APTrust is pleased to announce that two new organizations will join its community of member institutions effective July 1: Recollection Wisconsin and the American Heritage Center at the University of Wyoming. Each brings distinct collections, expertise, and perspective to APTrust, and each represents a different kind of growth for the consortium.

Recollection Wisconsin: A First for APTrust's Membership

Cultivate Curiosity about state and local history with primary resources form Recollection Wisconsin
Recollection Wisconsin's Cultivate Curiosity Project

Recollection Wisconsin's arrival marks a notable milestone for APTrust: it is the first member organization outside higher education and a cultural heritage network of public libraries, archives, and museums to join the consortium.

Hosted by Wisconsin Library Services (WiLS) and governed in partnership with the Wisconsin Public Library Consortium (WPLC), Recollection Wisconsin connects cultural heritage institutions across the state, including public libraries, historical societies, and museums, with a mission to preserve, promote, and provide digital access to Wisconsin's history through collaboration and shared infrastructure. That mission, built on collaboration, stewardship, transparency, and support for institutions of all sizes, aligns closely with APTrust's own approach to collaborative digital preservation.

Recollection Wisconsin's path to APTrust grew out of direct experience with the limits of a homegrown approach. WPLC, in partnership with WiLS and Recollection Wisconsin, had explored and piloted an in-state preservation solution, an effort that revealed a familiar gap: storage capacity alone is not the same as the sustained technical infrastructure that true digital preservation requires, particularly around fixity monitoring, redundancy, audits, and long-term stewardship at scale. APTrust was selected because it offers a mature, standards-based preservation environment with dedicated expertise, freeing Recollection Wisconsin to focus on coordination, policy development, and service delivery for its member organizations.

Recollection Wisconsin will begin with approximately 30 TB of cultural heritage materials, primarily TIFFs, JPGs, and PDFs, along with some audiovisual content, drawn from public libraries, historical societies, and museums throughout Wisconsin. APTrust is expected to serve as a foundational component of Recollection Wisconsin's emerging preservation strategy, informing the development of workflows, policies, and service models as the program matures and grows.

American Heritage Center: A Major Special Collections Archive Joins APTrust

Aerial view of a large black, cone-shaped building surrounded by green lawns, evergreen trees, and nearby roads, with rolling hills stretching across the horizon under a clear blue sky.
American Heritage Center, University of Wyoming

The American Heritage Center (AHC) at the University of Wyoming will also join APTrust as of July 1. As one of the largest public archives in the American West, the AHC collects broadly across Wyoming and western history; the national entertainment industry and popular culture; economic geology; journalism; transportation; as well as natural resources and conservation, ecology, and biodiversity.
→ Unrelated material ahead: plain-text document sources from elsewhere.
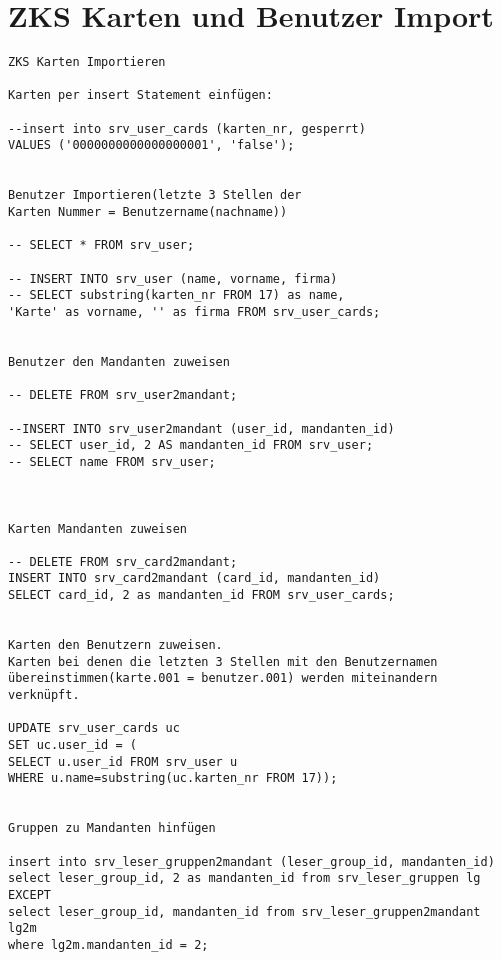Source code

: \documentclass[a4paper,10pt]{report}
\begin{document}
\section{ZKS Karten und Benutzer Import}
\begin{verbatim}
ZKS Karten Importieren

Karten per insert Statement einfügen:

--insert into srv_user_cards (karten_nr, gesperrt) 
VALUES ('0000000000000000001', 'false');


Benutzer Importieren(letzte 3 Stellen der 
Karten Nummer = Benutzername(nachname))

-- SELECT * FROM srv_user;

-- INSERT INTO srv_user (name, vorname, firma)
-- SELECT substring(karten_nr FROM 17) as name, 
'Karte' as vorname, '' as firma FROM srv_user_cards;


Benutzer den Mandanten zuweisen

-- DELETE FROM srv_user2mandant;

--INSERT INTO srv_user2mandant (user_id, mandanten_id)
-- SELECT user_id, 2 AS mandanten_id FROM srv_user;
-- SELECT name FROM srv_user;



Karten Mandanten zuweisen

-- DELETE FROM srv_card2mandant;
INSERT INTO srv_card2mandant (card_id, mandanten_id)
SELECT card_id, 2 as mandanten_id FROM srv_user_cards;


Karten den Benutzern zuweisen. 
Karten bei denen die letzten 3 Stellen mit den Benutzernamen 
übereinstimmen(karte.001 = benutzer.001) werden miteinandern verknüpft.

UPDATE srv_user_cards uc
SET uc.user_id = (
SELECT u.user_id FROM srv_user u 
WHERE u.name=substring(uc.karten_nr FROM 17));


Gruppen zu Mandanten hinfügen

insert into srv_leser_gruppen2mandant (leser_group_id, mandanten_id)
select leser_group_id, 2 as mandanten_id from srv_leser_gruppen lg
EXCEPT 
select leser_group_id, mandanten_id from srv_leser_gruppen2mandant lg2m
where lg2m.mandanten_id = 2;



\end{verbatim}
\end{document}
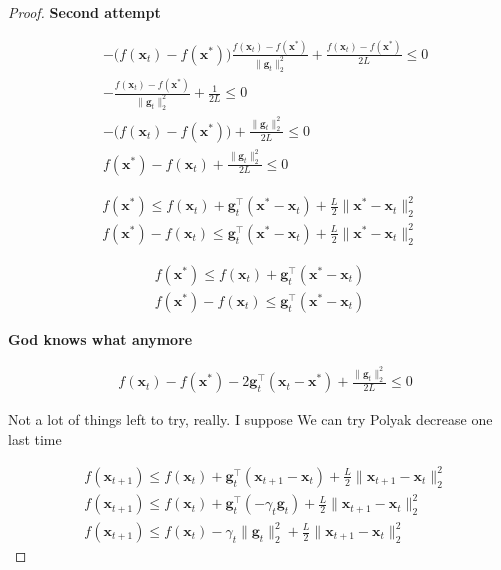 \documentclass{article}
\begin{document}
\begin{proof}
	\textbf{Second attempt}

	\begin{align}
		&- \big( f(\mathbf{x}_t) - f(\mathbf{x}^*) \big) \frac{f(\mathbf{x}_t) - f(\mathbf{x}^*)}{\|\mathbf{g}_t\|^2_2} + \frac{f(\mathbf{x}_t) - f(\mathbf{x}^*)}{2L}\le 0\\
		&-   \frac{f(\mathbf{x}_t) - f(\mathbf{x}^*)}{\|\mathbf{g}_t\|^2_2} + \frac{1}{2L}\le 0\\
		&-  \big(f(\mathbf{x}_t) - f(\mathbf{x}^*)\big) + \frac{\|\mathbf{g}_t\|^2_2}{2L}\le 0\\
		& f(\mathbf{x}^*) - f(\mathbf{x}_t) + \frac{\|\mathbf{g}_t\|^2_2}{2L}\le 0
	\end{align}
	
	\begin{align}
		f(\mathbf{x}^*) \le f(\mathbf{x}_t) + \mathbf{g}_t^\top (\mathbf{x}^*-\mathbf{x}_t) + \frac{L}{2}\|\mathbf{x}^*-\mathbf{x}_t\|^2_2\\
		f(\mathbf{x}^*) -  f(\mathbf{x}_t) \le  \mathbf{g}_t^\top (\mathbf{x}^*-\mathbf{x}_t) + \frac{L}{2}\|\mathbf{x}^*-\mathbf{x}_t\|^2_2
	\end{align}

	\begin{align}
		f(\mathbf{x}^*) \le f(\mathbf{x}_t) + \mathbf{g}_t^\top(\mathbf{x}^*-\mathbf{x}_t)\\
		f(\mathbf{x}^*) - f(\mathbf{x}_t) \le  \mathbf{g}_t^\top(\mathbf{x}^*-\mathbf{x}_t)
	\end{align}
	
	\textbf{God knows what anymore}

	\begin{align}
		&f(\mathbf{x}_t) - f(\mathbf{x}^*) - 2\mathbf{g}^\top_t(\mathbf{x}_t - \mathbf{x}^*) + \frac{\|\mathbf{g}_t\|^2_2}{2L}  \le 0
	\end{align}
	
	Not a lot of things left to try, really. I suppose We can try Polyak decrease one last time
	
	\begin{align}
		&f(\mathbf{x}_{t+1}) \le f(\mathbf{x}_t) + \mathbf{g}_t^\top(\mathbf{x}_{t+1} - \mathbf{x}_t) + \frac{L}{2}\| \mathbf{x}_{t+1} - \mathbf{x}_t \|^2_2\\
		&f(\mathbf{x}_{t+1}) \le f(\mathbf{x}_t) + \mathbf{g}_t^\top(-\gamma_t\mathbf{g}_t) + \frac{L}{2}\| \mathbf{x}_{t+1} - \mathbf{x}_t \|^2_2\\
		&f(\mathbf{x}_{t+1}) \le f(\mathbf{x}_t) -\gamma_t\|\mathbf{g}_t\|^2_2 + \frac{L}{2}\| \mathbf{x}_{t+1} - \mathbf{x}_t \|^2_2
	\end{align}
	

\end{proof}
\end{document}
It also serves as the University of Wyoming's institutional archive.

The AHC's digital preservation strategy was established more than a decade ago and has not been substantially revised even as its holdings have grown considerably. Joining APTrust addresses two needs at once: practical relief from the cost pressures of a large and rapidly growing deposit volume, and strategic guidance for building a more sustainable, scalable preservation framework going forward. Paul Flesher, Director at the AHC, has also expressed particular interest in drawing on APTrust's community to help contextualize emerging challenges, including the implications of AI for archival practice, within a broader and more experienced preservation network.
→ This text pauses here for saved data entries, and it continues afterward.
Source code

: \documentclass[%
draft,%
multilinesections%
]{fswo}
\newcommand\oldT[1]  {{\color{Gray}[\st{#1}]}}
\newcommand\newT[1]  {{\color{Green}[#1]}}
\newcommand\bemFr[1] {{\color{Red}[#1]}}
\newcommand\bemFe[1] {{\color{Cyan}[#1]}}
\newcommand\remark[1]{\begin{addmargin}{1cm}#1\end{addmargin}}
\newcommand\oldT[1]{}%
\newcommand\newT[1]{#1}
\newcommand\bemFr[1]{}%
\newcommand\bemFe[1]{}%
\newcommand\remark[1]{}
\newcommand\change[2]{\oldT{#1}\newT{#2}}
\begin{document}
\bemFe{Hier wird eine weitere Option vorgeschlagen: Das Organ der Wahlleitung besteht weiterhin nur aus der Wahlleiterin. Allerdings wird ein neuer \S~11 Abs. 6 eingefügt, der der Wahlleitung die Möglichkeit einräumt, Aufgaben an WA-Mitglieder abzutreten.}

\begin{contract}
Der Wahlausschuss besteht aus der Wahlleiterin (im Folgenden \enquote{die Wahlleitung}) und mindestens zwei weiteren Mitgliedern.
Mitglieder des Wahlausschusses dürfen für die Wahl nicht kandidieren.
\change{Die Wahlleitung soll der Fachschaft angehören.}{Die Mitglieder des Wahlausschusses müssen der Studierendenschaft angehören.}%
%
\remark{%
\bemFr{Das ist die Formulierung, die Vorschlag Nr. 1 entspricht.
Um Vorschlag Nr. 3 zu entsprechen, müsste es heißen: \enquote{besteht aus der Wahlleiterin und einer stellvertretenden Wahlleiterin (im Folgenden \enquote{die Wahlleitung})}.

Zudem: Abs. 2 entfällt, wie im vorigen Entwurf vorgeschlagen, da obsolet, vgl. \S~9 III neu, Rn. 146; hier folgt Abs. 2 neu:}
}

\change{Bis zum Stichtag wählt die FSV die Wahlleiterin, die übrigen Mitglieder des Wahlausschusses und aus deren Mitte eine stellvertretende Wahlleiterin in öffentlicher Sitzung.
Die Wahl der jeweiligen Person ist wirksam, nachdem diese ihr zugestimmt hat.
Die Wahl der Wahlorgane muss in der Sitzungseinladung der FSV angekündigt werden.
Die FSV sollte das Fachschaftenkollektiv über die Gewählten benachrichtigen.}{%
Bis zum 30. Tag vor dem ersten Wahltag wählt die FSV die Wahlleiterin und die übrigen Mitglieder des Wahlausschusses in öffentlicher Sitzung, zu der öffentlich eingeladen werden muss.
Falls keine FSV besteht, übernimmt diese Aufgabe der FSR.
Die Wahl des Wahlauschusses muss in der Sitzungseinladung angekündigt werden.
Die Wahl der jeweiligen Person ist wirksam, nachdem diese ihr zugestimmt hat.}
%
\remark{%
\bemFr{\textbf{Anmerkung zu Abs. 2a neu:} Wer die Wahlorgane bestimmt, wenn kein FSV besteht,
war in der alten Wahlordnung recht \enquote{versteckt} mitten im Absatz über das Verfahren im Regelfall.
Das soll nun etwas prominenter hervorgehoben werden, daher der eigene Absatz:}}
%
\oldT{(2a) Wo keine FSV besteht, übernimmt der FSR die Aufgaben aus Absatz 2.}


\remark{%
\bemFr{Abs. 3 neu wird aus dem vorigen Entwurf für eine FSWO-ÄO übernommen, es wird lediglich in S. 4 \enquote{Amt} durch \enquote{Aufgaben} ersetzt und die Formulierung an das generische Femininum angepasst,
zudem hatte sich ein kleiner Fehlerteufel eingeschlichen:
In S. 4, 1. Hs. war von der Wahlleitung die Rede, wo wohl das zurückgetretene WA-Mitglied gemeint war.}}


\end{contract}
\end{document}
With an anticipated deposit volume of 50 to 100 TB spanning institutional records, cultural heritage materials, audiovisual content, and scientific data, the AHC has the potential to be among APTrust's larger depositors. Its breadth of holdings positions it as a valuable contributor to working groups focused on diverse formats and preservation workflows.

Looking Ahead

Both Recollection Wisconsin and the American Heritage Center have indicated a strong interest in active community participation: sharing expertise, joining interest and working groups, and attending member meetings. That kind of engagement is exactly what makes the APTrust community work. Members do not just deposit content; they shape the practices, policies, and shared knowledge that benefit everyone in the consortium.

APTrust looks forward to supporting both organizations as they build and strengthen their digital preservation programs, and to learning from the perspective each brings, whether that is Recollection Wisconsin's experience coordinating preservation across a statewide network of libraries and cultural heritage organizations, or the American Heritage Center's depth of experience stewarding a uniquely broad and significant collection. Welcome to APTrust.